Plain-text document sources
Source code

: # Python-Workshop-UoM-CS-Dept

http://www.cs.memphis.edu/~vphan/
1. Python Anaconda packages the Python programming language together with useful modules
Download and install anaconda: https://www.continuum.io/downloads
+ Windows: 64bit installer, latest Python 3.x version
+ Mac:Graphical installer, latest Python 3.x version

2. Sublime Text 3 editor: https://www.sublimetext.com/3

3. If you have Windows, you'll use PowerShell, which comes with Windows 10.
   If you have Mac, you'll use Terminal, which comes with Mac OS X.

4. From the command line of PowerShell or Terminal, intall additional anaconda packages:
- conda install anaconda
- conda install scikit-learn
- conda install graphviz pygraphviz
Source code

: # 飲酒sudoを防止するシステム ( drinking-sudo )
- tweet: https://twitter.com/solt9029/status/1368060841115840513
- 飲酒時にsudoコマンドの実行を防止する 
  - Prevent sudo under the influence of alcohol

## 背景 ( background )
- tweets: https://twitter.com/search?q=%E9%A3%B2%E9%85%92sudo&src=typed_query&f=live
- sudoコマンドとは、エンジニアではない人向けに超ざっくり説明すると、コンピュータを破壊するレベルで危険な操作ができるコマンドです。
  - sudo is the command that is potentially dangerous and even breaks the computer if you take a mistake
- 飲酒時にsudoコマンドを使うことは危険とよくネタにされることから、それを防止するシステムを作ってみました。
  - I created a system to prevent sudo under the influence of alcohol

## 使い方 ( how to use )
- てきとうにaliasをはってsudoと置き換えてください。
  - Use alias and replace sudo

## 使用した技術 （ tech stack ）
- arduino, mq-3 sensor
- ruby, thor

» **WORK ITEM**:
Show all lines in the records above that hold "comes".

» **ANSWER BOX**:
3. If you have Windows, you'll use PowerShell, which comes with Windows 10.
   If you have Mac, you'll use Terminal, which comes with Mac OS X.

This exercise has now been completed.